NAACP chief says O'Malley 'gets it' on death penalty repeal

After a 45-minute meeting Thursday morning with Gov. Martin O'Malley, NAACP national President Ben Jealous said the governor “supports repeal of the death penalty but wants the civil rights organization to line up support before he decides whether to make the effort an administration priority.
Jealous also told reporters after the State House meeting that he plans to meet next week with Senate President Thomas V. Mike Miller, who could be the pivotal figure in deciding whether a repeal bill gets a floor vote during the General Assembly session that starts next month.
The NAACP leader said the meeting with O'Malley, a longtime opponent of capital punishment, went very well.
“This governor gets it,” Jealous said. “He is clearly more eager to get the job done than he has ever been before.”
Jealous stopped short of claiming a commitment from O'Malley to make repeal a part of his own legislative agenda and to make an all-out effort for repeal.

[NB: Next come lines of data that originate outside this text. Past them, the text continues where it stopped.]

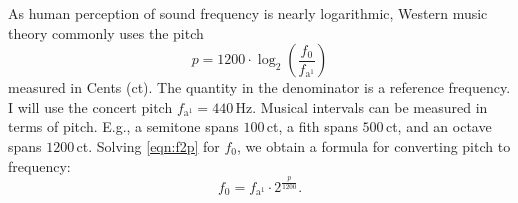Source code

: \documentclass[a4paper]{article}
\begin{document}
As human perception of sound frequency is nearly logarithmic, Western music
theory commonly uses the pitch
\begin{equation}
  \label{eqn:f2p}
  p = 1200\cdot\log_2\!\left(\dfrac{f_0}{f_{\text{a}^1}}\right)
\end{equation}
measured in Cents (ct). The quantity in the denominator is a reference
frequency. I will use the concert pitch $f_{\text{a}^1}=440\,$Hz. Musical
intervals can be measured in terms of pitch. E.g., a semitone spans $100$\,ct, a
fith spans $500$\,ct, and an octave spans $1200$\,ct. Solving \cref{eqn:f2p}
for $f_0$, we obtain a formula for converting pitch to frequency:
\begin{equation}
  \label{eqn:p2f}
  f_0 = f_{\text{a}^1}\cdot 2^{\frac{p}{1200}}.
\end{equation}
\end{document}
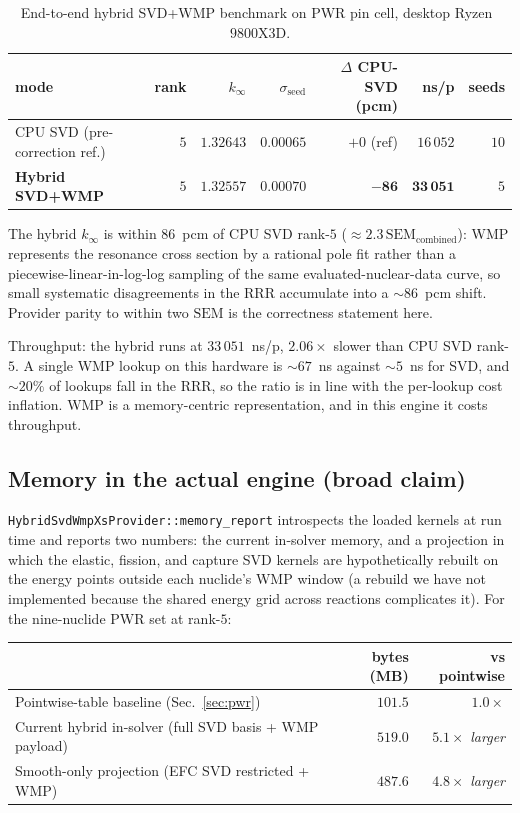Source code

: \documentclass[11pt,a4paper]{article}
\begin{document}
\begin{table}[htb]
\centering
\caption{End-to-end hybrid SVD+WMP benchmark on PWR pin
cell, desktop Ryzen~$9800$X3D.}
\label{tab:hybrid_endtoend}
\begin{tabular}{@{}lrrrrrr@{}}
\toprule
mode & rank & $k_\infty$ & $\sigma_\text{seed}$ &
$\Delta$ CPU-SVD (pcm) & ns/p & seeds \\
\midrule
CPU SVD (pre-correction ref.) & $5$ & $1.32643$ & $0.00065$ & $+0$ (ref) & $16\,052$ & $10$ \\
\textbf{Hybrid SVD+WMP}       & $5$ & $\mathbf{1.32557}$ &
 $\mathbf{0.00070}$ & $\mathbf{-86}$ & $\mathbf{33\,051}$ & $5$ \\
\bottomrule
\end{tabular}
\end{table}

The hybrid $k_\infty$ is within $86$~pcm of CPU SVD rank-$5$
($\approx 2.3\,\mathrm{SEM}_\text{combined}$): WMP represents
the resonance cross section by a rational pole fit rather
than a piecewise-linear-in-log-log sampling of the same
evaluated-nuclear-data curve, so small systematic
disagreements in the RRR accumulate into a
$\sim\!86$~pcm shift. Provider parity to within two
$\mathrm{SEM}$ is the correctness statement here.

Throughput: the hybrid runs at $33\,051$~ns/p, $2.06\times$
slower than CPU SVD rank-$5$. A single WMP lookup on this
hardware is $\sim\!67$~ns against $\sim\!5$~ns for SVD,
and $\sim\!20\%$ of lookups fall in the RRR, so the
ratio is in line with the per-lookup cost inflation.
WMP is a memory-centric representation, and in this engine
it costs throughput.

\subsection{Memory in the actual engine (broad claim)}
\label{sec:hybrid_mem_engine}

\texttt{HybridSvdWmpXsProvider::memory\_report} introspects
the loaded kernels at run time and reports two numbers: the
current in-solver memory, and a projection in which the
elastic, fission, and capture SVD kernels are hypothetically
rebuilt on the energy points outside each nuclide's WMP
window (a rebuild we have not implemented because the shared
energy grid across reactions complicates it). For the
nine-nuclide PWR set at rank-$5$:

\begin{center}
\begin{tabular}{@{}lrr@{}}
\toprule
 & bytes (MB) & vs pointwise \\
\midrule
Pointwise-table baseline (Sec.~\ref{sec:pwr}) & $101.5$ & $1.0\times$ \\
Current hybrid in-solver (full SVD basis + WMP payload) & $519.0$ & $5.1\times$ \emph{larger} \\
Smooth-only projection (EFC SVD restricted + WMP) & $487.6$ & $4.8\times$ \emph{larger} \\
\bottomrule
\end{tabular}
\end{center}
\end{document}
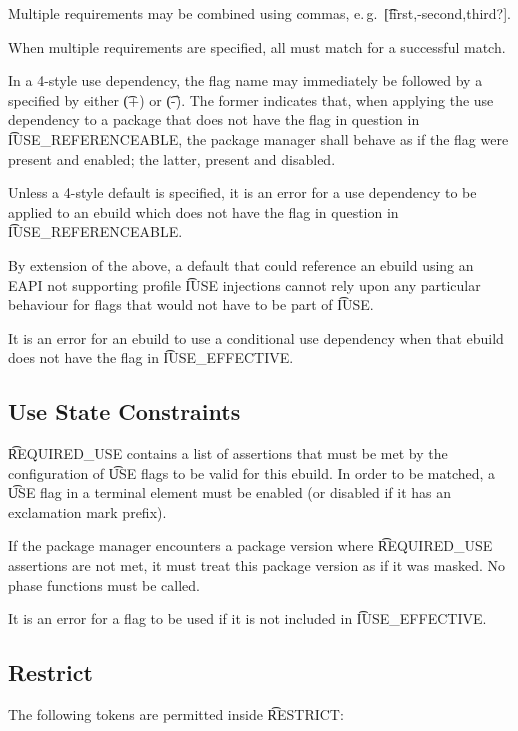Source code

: Multiple requirements may be combined using commas, e.\,g.\ \t{[first,-second,third?]}.

When multiple requirements are specified, all must match for a successful match.

 In a 4-style use dependency, the flag name may immediately be
followed by a  specified by either \t{(+)} or \t{(-)}. The former indicates that, when
applying the use dependency to a package that does not have the flag in question in
\t{IUSE\_REFERENCEABLE}, the package manager shall behave as if the flag were present and enabled;
the latter, present and disabled.

Unless a 4-style default is specified, it is an error for a use dependency to be applied to an
ebuild which does not have the flag in question in \t{IUSE\_REFERENCEABLE}.

\note By extension of the above, a default that could reference an ebuild using an EAPI not
supporting profile \t{IUSE} injections cannot rely upon any particular behaviour for flags that
would not have to be part of \t{IUSE}.

It is an error for an ebuild to use a conditional use dependency when that ebuild does not have the
flag in \t{IUSE\_EFFECTIVE}.

\subsection{Use State Constraints}
\label{sec:required-use}
\t{REQUIRED\_USE} contains a list of assertions that must be met by the configuration of \t{USE}
flags to be valid for this ebuild. In order to be matched, a \t{USE} flag in a terminal element
must be enabled (or disabled if it has an exclamation mark prefix).

If the package manager encounters a package version where \t{REQUIRED\_USE} assertions are not met,
it must treat this package version as if it was masked. No phase functions must be called.

It is an error for a flag to be used if it is not included in \t{IUSE\_EFFECTIVE}.

\subsection{Restrict}
\label{sec:restrict}

The following tokens are permitted inside \t{RESTRICT}:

The NAACP chief expressed confidence that by the time the legislature convenes Jan. 9, the organization will have lined up enough votes to show O'Malley the effort can succeed.
“He is asking us to show we still have the support,” Jealous said.
Raquel Guillory, a spokeswoman for O'Malley, agreed that the meeting went well and confirmed Jealous' account.
“The governor would like to gauge the support for a potential ban and would like to take this information into account as to whether to move forward,” she said. Guillory said the question of whether to incorporate repeal into his 2013 agenda is “still under discussion.”
O'Malley previously made a strong push for repeal in 2009, but the effort fell short when senators substituted a compromise measure that kept the death penalty but narrowed the circumstances under which it can be used. Since then repeal bills have been bottled up in the Senate Judicial Proceedings Committee, where there has been a 6-5 majority in favor of keeping the death penalty on the books.
Jealous acknowledged that there is no sign that count has changed, but he said that with Miller's support, a bill could be brought to the floor without winning a committee vote.
Miller, a Calvert County Democrat, has in the past expressed personal support for retaining capital punishment. But in some cases, as in last year's vote in favor of same-sex marriage, he has given the governor an opportunity for a floor vote on legislation he has voted against.
Jealous expressed hope that Miller may be reconsidering his past support for the death penalty.